KADAVAR ist live sehr cool und die "Berlin" ist ein richtiger Satz nach vorne für die Band. Eine Hitbombe. Ich wäre hier auch zugegen, bin aber zu nem Geburtstag eingeladen...Vier Spaß Dir!
Danke. Die bärtigen Berliner habe ich bisher 2x gesehen und war beide Male restlos begeistert. Der Trommler haut so richtig schön wuchtig in seine Felle, da geht mir das pumpende Herzerl auf. The Shrine und Satan's Satyr sagen mir nix, Horisont werden sehr gelobt, gerade deren aktuelle Scheibe. Kenn ich nicht, lass ich mich überraschen.

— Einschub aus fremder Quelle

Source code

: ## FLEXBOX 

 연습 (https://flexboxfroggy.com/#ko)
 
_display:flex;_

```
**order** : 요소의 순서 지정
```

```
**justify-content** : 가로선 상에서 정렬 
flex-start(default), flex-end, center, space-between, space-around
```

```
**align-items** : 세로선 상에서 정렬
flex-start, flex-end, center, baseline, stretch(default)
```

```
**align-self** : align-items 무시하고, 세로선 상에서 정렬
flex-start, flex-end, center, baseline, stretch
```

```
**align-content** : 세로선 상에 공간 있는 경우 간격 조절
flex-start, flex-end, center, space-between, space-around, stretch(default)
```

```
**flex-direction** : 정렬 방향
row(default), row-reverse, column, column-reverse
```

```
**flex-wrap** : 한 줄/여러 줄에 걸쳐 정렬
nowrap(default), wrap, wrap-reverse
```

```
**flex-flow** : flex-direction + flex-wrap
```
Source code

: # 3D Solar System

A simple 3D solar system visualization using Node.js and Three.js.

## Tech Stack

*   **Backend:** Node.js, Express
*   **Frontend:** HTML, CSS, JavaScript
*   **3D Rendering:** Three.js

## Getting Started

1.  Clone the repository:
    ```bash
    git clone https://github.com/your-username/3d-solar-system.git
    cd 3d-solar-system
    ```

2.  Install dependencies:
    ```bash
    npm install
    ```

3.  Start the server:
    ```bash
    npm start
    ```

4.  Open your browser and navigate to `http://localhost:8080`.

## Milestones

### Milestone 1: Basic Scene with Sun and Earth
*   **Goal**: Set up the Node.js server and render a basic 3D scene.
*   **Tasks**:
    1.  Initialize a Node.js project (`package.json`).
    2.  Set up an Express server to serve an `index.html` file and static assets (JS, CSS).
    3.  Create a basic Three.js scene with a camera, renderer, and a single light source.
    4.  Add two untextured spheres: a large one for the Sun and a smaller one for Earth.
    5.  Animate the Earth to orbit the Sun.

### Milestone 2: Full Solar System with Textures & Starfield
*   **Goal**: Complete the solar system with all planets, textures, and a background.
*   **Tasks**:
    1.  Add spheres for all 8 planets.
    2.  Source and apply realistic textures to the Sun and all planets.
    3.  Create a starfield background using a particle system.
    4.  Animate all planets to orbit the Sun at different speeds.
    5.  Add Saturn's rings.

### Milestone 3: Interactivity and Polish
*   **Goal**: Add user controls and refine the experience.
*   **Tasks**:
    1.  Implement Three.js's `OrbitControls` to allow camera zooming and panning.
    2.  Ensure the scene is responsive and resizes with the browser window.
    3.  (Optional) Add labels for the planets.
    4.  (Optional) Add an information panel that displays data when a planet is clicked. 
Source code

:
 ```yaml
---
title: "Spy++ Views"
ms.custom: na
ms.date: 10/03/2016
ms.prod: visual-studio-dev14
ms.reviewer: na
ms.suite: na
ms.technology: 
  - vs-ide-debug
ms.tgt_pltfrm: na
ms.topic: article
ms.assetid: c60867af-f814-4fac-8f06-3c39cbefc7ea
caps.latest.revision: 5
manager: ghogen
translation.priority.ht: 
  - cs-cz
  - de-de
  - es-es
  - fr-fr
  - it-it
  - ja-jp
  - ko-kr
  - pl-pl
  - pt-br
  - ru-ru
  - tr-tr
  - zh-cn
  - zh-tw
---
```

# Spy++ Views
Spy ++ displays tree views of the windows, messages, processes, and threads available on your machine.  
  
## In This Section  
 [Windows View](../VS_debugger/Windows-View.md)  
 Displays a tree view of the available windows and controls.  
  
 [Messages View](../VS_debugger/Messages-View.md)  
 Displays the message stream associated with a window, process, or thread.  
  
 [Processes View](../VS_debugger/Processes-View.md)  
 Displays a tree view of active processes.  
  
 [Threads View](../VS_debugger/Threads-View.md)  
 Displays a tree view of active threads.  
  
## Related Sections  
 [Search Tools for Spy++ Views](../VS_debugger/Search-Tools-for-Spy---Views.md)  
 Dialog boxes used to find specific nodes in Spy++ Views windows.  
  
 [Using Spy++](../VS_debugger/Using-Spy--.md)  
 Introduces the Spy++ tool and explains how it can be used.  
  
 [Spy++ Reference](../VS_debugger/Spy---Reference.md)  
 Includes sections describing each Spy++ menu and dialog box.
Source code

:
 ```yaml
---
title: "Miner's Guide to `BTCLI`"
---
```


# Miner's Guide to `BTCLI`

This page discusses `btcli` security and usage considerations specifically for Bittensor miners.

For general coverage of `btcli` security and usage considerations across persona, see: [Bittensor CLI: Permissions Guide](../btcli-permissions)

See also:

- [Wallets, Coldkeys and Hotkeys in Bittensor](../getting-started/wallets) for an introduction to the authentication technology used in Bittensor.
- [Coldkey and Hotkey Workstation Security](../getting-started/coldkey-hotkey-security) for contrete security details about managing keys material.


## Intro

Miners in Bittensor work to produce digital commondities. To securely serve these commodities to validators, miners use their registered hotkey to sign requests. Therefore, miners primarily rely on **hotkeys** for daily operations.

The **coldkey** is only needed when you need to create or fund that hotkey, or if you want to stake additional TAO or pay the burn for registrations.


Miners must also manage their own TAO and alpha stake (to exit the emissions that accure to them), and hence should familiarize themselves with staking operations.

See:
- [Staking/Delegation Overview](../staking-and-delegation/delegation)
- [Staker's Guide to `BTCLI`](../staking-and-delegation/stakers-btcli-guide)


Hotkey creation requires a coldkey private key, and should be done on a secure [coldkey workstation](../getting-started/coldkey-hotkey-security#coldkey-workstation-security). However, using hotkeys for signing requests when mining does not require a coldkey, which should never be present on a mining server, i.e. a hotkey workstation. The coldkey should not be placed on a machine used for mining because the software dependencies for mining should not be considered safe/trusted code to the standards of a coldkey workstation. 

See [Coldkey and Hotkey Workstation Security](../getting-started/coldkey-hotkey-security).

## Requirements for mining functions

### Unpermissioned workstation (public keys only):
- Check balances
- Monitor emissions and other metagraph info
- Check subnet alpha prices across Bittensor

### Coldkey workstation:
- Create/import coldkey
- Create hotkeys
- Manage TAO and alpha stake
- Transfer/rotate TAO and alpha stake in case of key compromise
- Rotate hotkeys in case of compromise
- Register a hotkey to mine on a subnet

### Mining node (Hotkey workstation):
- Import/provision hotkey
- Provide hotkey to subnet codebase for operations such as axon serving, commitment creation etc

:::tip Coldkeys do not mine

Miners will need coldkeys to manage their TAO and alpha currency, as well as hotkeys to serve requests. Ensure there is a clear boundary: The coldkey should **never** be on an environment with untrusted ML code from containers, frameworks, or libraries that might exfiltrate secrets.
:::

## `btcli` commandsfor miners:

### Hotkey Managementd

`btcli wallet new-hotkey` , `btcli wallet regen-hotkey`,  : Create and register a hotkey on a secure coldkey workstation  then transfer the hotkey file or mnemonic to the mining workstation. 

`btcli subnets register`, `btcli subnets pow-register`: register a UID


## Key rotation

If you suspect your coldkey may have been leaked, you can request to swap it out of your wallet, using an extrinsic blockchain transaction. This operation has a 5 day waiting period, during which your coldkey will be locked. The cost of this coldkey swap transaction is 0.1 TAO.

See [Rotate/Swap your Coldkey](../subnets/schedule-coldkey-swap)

Im sakrischen hab eich es gearde geschriebn, lassen wir auch hier Freude zu Wort kommen. Sodala, was muss ich hier lesen, ihr verwöhnten Buben und Mädchen. Das war gestern einfach nur G_E_I_L! Horisont als Opener schwungvoll, der Sound schön fett ohne zu dröhnen. Werde ich mir doch mal ein Scheibchen zu Gemüte führen. Das "Break The Limit" hinterließ einen tollen Eindruck einer äußerst eingespielten Band. Leider waren die Merchpreise nicht meine monetäre Welt, aber es gibt ja andere Kanäle. Danach dann drei Amis mit dem schicken Modenamen Satan's Satyrs, die ebenso frisch von der Leber rockten. Die Quietschestimme des Sängers war etwas gewöhnungsbedürftig, aber rocken können die drei Burschen. Das nächste Trio nannte sich The Shrine, zu dem wir willkommen waren. Der amerikanische Lookalike-Bruder von Dead Lord-Hakim hatte ansteckenden Spaß in den Backen, feuerte sich, Publikum und Band ständig an und crowdsurfte als krönender Abschluss in der Menge, natürlich weiter die Gitarre gekonnt malträtierend. Sauguad! Tja, und dann verwandelten drei bärtige Bärliner das Backstage in eine einzige glückselige Oase des Freudentaumels. Knapp 100 Minuten Spielzeit, ein Drummer, der das Wort "Show" präzise umsetzt, ein Gitarrist, der sich ansagentechnisch demütig vor der Kulisse verneigt und ein Bassist, der einfach nur schwitzend seine dicken Saiten zupft. Das steckt einfach an! Ach ja, Thema Basser. Alle Bands hatten durch den saugeilen Basssound und seine Spieler den Trumpf in der Hand. Das schob so richtig bärenstark mit Drive an. Erkenntnis zwo, Bärte sind in, und wie! So verließ ich völlig begeistert gegen Mitternacht dieses publikumstechnisch leicht hipsterige Konzert und freue mich, wenn der dreibärtige Kadavar wieder in München Halt macht. Ma siegd se!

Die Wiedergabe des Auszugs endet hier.